AIM OF THE EXERCISE →
Restate, word for word, each entry that follows, but skip its pictures.

+++ DATA FOR THE TASK +++

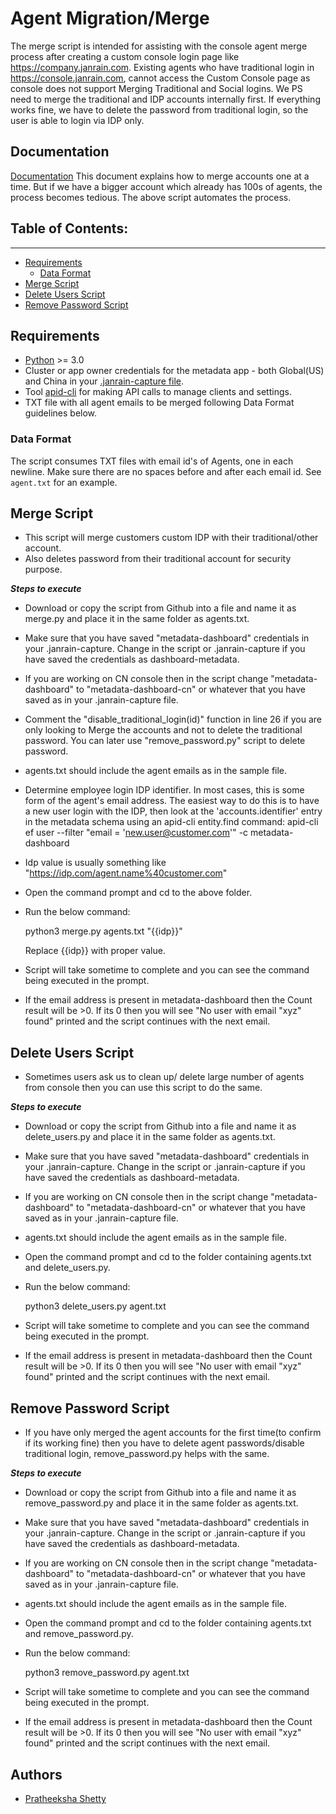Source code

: 
# Agent Migration/Merge

The merge script is intended for assisting with the console agent merge process after creating a custom console login page like https://company.janrain.com. Existing agents who have traditional login in https://console.janrain.com, cannot access the Custom Console page as console does not support Merging Traditional and Social logins. We PS need to merge the traditional and IDP accounts internally first. If everything works fine, we have to delete the password from traditional login, so the user is able to login via IDP only.

## Documentation

[Documentation](https://janrain.atlassian.net/wiki/spaces/GS/pages/459833359/Merging+Console+Login+Traditional+and+Custom+IDP+Logins)
This document explains how to merge accounts one at a time. But if we have a bigger account which already has 100s of agents, the process becomes tedious. The above script automates the process.

## Table of Contents:
------------------
* [Requirements](#requirements)
    * [Data Format](#data-format)
* [Merge Script](#merge-script)
* [Delete Users Script](#delete-users-script)
* [Remove Password Script](#remove-password-script)

## Requirements

* [Python](https://www.python.org/) >= 3.0
* Cluster or app owner credentials for the metadata app - both Global(US) and China in your [.janrain-capture file](https://janrain.atlassian.net/wiki/spaces/GS/pages/166337981/Installing+Your+Cluster+Credentials+.janrain-capture+Self-Study+moved). 
* Tool [apid-cli](https://janrain.atlassian.net/wiki/spaces/ENG/pages/5406785/apid-cli) for making API calls to manage clients and settings.
* TXT file with all agent emails to be merged following Data Format guidelines below.

### Data Format

The script consumes TXT files with email id's of Agents, one in each newline. Make sure there are no spaces before and after each email id.
See `agent.txt` for an example.

## Merge Script

* This script will merge customers custom IDP with their traditional/other account.
* Also deletes password from their traditional account for security purpose.

***Steps to execute***

* Download or copy the script from Github into a file and name it as merge.py and place it in the same folder as agents.txt.
* Make sure that you have saved "metadata-dashboard" credentials in your .janrain-capture. Change in the script or .janrain-capture if you have saved the credentials as dashboard-metadata.
* If you are working on CN console then in the script change "metadata-dashboard" to "metadata-dashboard-cn" or whatever that you have saved as in your .janrain-capture file.
* Comment the "disable_traditional_login(id)" function in line 26 if you are only looking to Merge the accounts and not to delete the traditional password. You can later use "remove_password.py" script to delete password. 
* agents.txt should include the agent emails as in the sample file.
* Determine employee login IDP identifier.
    In most cases, this is some form of the agent's email address.  The easiest way to do this is to have a new user login with the IDP, then look at the 'accounts.identifier' entry in the metadata schema using an apid-cli entity.find command:
    apid-cli ef user --filter "email = 'new.user@customer.com'" -c metadata-dashboard
* Idp value is usually something like "https://idp.com/agent.name%40customer.com" 
* Open the command prompt and cd to the above folder.
* Run the below command:

    python3 merge.py agents.txt "{{idp}}"

    Replace {{idp}} with proper value.

* Script will take sometime to complete and you can see the command being executed in the prompt.
* If the email address is present in metadata-dashboard then the Count result will be >0. If its 0 then you will see "No user with email "xyz" found" printed and the script continues with the next email.

## Delete Users Script

* Sometimes users ask us to clean up/ delete large number of agents from console then you can use this script to do the same.

***Steps to execute***

* Download or copy the script from Github into a file and name it as delete_users.py and place it in the same folder as agents.txt.
* Make sure that you have saved "metadata-dashboard" credentials in your .janrain-capture. Change in the script or .janrain-capture if you have saved the credentials as dashboard-metadata.
* If you are working on CN console then in the script change "metadata-dashboard" to "metadata-dashboard-cn" or whatever that you have saved as in your .janrain-capture file.
* agents.txt should include the agent emails as in the sample file.
* Open the command prompt and cd to the folder containing agents.txt and delete_users.py.
* Run the below command:

    python3 delete_users.py agent.txt

* Script will take sometime to complete and you can see the command being executed in the prompt.
* If the email address is present in metadata-dashboard then the Count result will be >0. If its 0 then you will see "No user with email "xyz" found" printed and the script continues with the next email.

## Remove Password Script

* If you have only merged the agent accounts for the first time(to confirm if its working fine) then you have to delete agent passwords/disable traditional login, remove_password.py helps with the same.

***Steps to execute***

* Download or copy the script from Github into a file and name it as remove_password.py and place it in the same folder as agents.txt.
* Make sure that you have saved "metadata-dashboard" credentials in your .janrain-capture. Change in the script or .janrain-capture if you have saved the credentials as dashboard-metadata.
* If you are working on CN console then in the script change "metadata-dashboard" to "metadata-dashboard-cn" or whatever that you have saved as in your .janrain-capture file.
* agents.txt should include the agent emails as in the sample file.
* Open the command prompt and cd to the folder containing agents.txt and remove_password.py.
* Run the below command:

    python3 remove_password.py agent.txt

* Script will take sometime to complete and you can see the command being executed in the prompt.
* If the email address is present in metadata-dashboard then the Count result will be >0. If its 0 then you will see "No user with email "xyz" found" printed and the script continues with the next email.

## Authors

- [Pratheeksha Shetty](https://contacts.akamai.com/prashett)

+++

RESPONSE AREA →
Source code

: 
# Agent Migration/Merge

The merge script is intended for assisting with the console agent merge process after creating a custom console login page like https://company.janrain.com. Existing agents who have traditional login in https://console.janrain.com, cannot access the Custom Console page as console does not support Merging Traditional and Social logins. We PS need to merge the traditional and IDP accounts internally first. If everything works fine, we have to delete the password from traditional login, so the user is able to login via IDP only.

## Documentation

[Documentation](https://janrain.atlassian.net/wiki/spaces/GS/pages/459833359/Merging+Console+Login+Traditional+and+Custom+IDP+Logins)
This document explains how to merge accounts one at a time. But if we have a bigger account which already has 100s of agents, the process becomes tedious. The above script automates the process.

## Table of Contents:
------------------
* [Requirements](#requirements)
    * [Data Format](#data-format)
* [Merge Script](#merge-script)
* [Delete Users Script](#delete-users-script)
* [Remove Password Script](#remove-password-script)

## Requirements

* [Python](https://www.python.org/) >= 3.0
* Cluster or app owner credentials for the metadata app - both Global(US) and China in your [.janrain-capture file](https://janrain.atlassian.net/wiki/spaces/GS/pages/166337981/Installing+Your+Cluster+Credentials+.janrain-capture+Self-Study+moved). 
* Tool [apid-cli](https://janrain.atlassian.net/wiki/spaces/ENG/pages/5406785/apid-cli) for making API calls to manage clients and settings.
* TXT file with all agent emails to be merged following Data Format guidelines below.

### Data Format

The script consumes TXT files with email id's of Agents, one in each newline. Make sure there are no spaces before and after each email id.
See `agent.txt` for an example.

## Merge Script

* This script will merge customers custom IDP with their traditional/other account.
* Also deletes password from their traditional account for security purpose.

***Steps to execute***

* Download or copy the script from Github into a file and name it as merge.py and place it in the same folder as agents.txt.
* Make sure that you have saved "metadata-dashboard" credentials in your .janrain-capture. Change in the script or .janrain-capture if you have saved the credentials as dashboard-metadata.
* If you are working on CN console then in the script change "metadata-dashboard" to "metadata-dashboard-cn" or whatever that you have saved as in your .janrain-capture file.
* Comment the "disable_traditional_login(id)" function in line 26 if you are only looking to Merge the accounts and not to delete the traditional password. You can later use "remove_password.py" script to delete password. 
* agents.txt should include the agent emails as in the sample file.
* Determine employee login IDP identifier.
    In most cases, this is some form of the agent's email address.  The easiest way to do this is to have a new user login with the IDP, then look at the 'accounts.identifier' entry in the metadata schema using an apid-cli entity.find command:
    apid-cli ef user --filter "email = 'new.user@customer.com'" -c metadata-dashboard
* Idp value is usually something like "https://idp.com/agent.name%40customer.com" 
* Open the command prompt and cd to the above folder.
* Run the below command:

    python3 merge.py agents.txt "{{idp}}"

    Replace {{idp}} with proper value.

* Script will take sometime to complete and you can see the command being executed in the prompt.
* If the email address is present in metadata-dashboard then the Count result will be >0. If its 0 then you will see "No user with email "xyz" found" printed and the script continues with the next email.

## Delete Users Script

* Sometimes users ask us to clean up/ delete large number of agents from console then you can use this script to do the same.

***Steps to execute***

* Download or copy the script from Github into a file and name it as delete_users.py and place it in the same folder as agents.txt.
* Make sure that you have saved "metadata-dashboard" credentials in your .janrain-capture. Change in the script or .janrain-capture if you have saved the credentials as dashboard-metadata.
* If you are working on CN console then in the script change "metadata-dashboard" to "metadata-dashboard-cn" or whatever that you have saved as in your .janrain-capture file.
* agents.txt should include the agent emails as in the sample file.
* Open the command prompt and cd to the folder containing agents.txt and delete_users.py.
* Run the below command:

    python3 delete_users.py agent.txt

* Script will take sometime to complete and you can see the command being executed in the prompt.
* If the email address is present in metadata-dashboard then the Count result will be >0. If its 0 then you will see "No user with email "xyz" found" printed and the script continues with the next email.

## Remove Password Script

* If you have only merged the agent accounts for the first time(to confirm if its working fine) then you have to delete agent passwords/disable traditional login, remove_password.py helps with the same.

***Steps to execute***

* Download or copy the script from Github into a file and name it as remove_password.py and place it in the same folder as agents.txt.
* Make sure that you have saved "metadata-dashboard" credentials in your .janrain-capture. Change in the script or .janrain-capture if you have saved the credentials as dashboard-metadata.
* If you are working on CN console then in the script change "metadata-dashboard" to "metadata-dashboard-cn" or whatever that you have saved as in your .janrain-capture file.
* agents.txt should include the agent emails as in the sample file.
* Open the command prompt and cd to the folder containing agents.txt and remove_password.py.
* Run the below command:

    python3 remove_password.py agent.txt

* Script will take sometime to complete and you can see the command being executed in the prompt.
* If the email address is present in metadata-dashboard then the Count result will be >0. If its 0 then you will see "No user with email "xyz" found" printed and the script continues with the next email.

## Authors

- [Pratheeksha Shetty](https://contacts.akamai.com/prashett)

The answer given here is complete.